1. Eles estavam muito confusos por causa dele. Cristo havia partido, e eles não sabiam o que teria acontecido com Ele. Eles viram que não havia barcos ali, exceto aquele no qual os discípulos haviam zarpado, pois a Pro vidência assim o ordenou, para a confirmação do milagre que contemplaram: Cristo andando sobre o mar. Não havia nenhum barco que Ele pudesse utilizar. Eles observaram, também, que Jesus não acompanhou seus discípulos, mas que eles saíram sozinhos, e o deixaram entre eles, neste lado da água. Note que aqueles que desejam encontrar Cristo devem observar diligentemente todos os seus movimentos, e aprender a compreender os sinais da sua presença e ausência, para que possam mover-se de maneira correspondente.
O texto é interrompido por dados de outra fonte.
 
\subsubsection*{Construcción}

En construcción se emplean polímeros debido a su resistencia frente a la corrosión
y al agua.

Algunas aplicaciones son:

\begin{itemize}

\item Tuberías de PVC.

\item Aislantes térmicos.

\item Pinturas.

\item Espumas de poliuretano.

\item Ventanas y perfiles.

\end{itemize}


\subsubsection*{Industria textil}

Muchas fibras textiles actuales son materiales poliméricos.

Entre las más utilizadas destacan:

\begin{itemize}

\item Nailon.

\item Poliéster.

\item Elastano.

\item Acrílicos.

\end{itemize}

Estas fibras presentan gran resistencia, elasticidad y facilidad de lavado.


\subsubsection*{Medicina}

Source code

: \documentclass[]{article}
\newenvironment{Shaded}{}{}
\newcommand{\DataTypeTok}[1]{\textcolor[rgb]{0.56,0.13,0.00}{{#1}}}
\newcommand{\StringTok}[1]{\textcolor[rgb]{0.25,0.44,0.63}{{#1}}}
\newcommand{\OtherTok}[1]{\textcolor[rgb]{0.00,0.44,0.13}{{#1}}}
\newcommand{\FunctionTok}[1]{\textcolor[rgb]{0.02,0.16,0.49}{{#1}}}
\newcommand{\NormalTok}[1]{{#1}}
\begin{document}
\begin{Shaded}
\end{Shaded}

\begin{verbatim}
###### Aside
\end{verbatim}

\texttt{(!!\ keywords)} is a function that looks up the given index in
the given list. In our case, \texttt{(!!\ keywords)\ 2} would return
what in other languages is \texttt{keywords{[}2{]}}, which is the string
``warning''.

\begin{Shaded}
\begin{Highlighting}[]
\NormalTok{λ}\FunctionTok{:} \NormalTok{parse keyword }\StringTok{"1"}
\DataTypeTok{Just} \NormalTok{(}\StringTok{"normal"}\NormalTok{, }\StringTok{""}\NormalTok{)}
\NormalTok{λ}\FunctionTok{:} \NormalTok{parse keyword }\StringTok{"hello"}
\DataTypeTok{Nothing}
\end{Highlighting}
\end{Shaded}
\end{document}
2. Eles foram muito empenhados ao procurá-lo. Eles procuraram nos lugares próximos, e quando viram que Jesus não estava ali, nem seus discípulos (nem Ele nem ninguém que pudesse dar notícias dele), decidiram procurá-lo em outros lugares. Observe que aqueles que desejam encontrar Cristo devem realizar uma busca diligente, devem procurar até encontrar devem ir de mar a mar, procurar a Palavra de Deus, ao invés de viver sem ela. E aqueles a quem Cristo alimentou com o pão da vida devem ter suas almas repletas de fervorosos desejos em relação a Ele. Muito mais terão, em comunhão com Cristo. Agora:
(1) Eles decidiram ir a Cafarnaum, à procura de Jesus. Ali era o quartel-general de Cristo, onde Ele normalmente residia. Para lá, seus discípulos tinham ido, e eles sabiam que Ele não ficaria muito tempo separado deles. Aqueles que desejam encontrar a Cristo devem seguir os passos do rebanho.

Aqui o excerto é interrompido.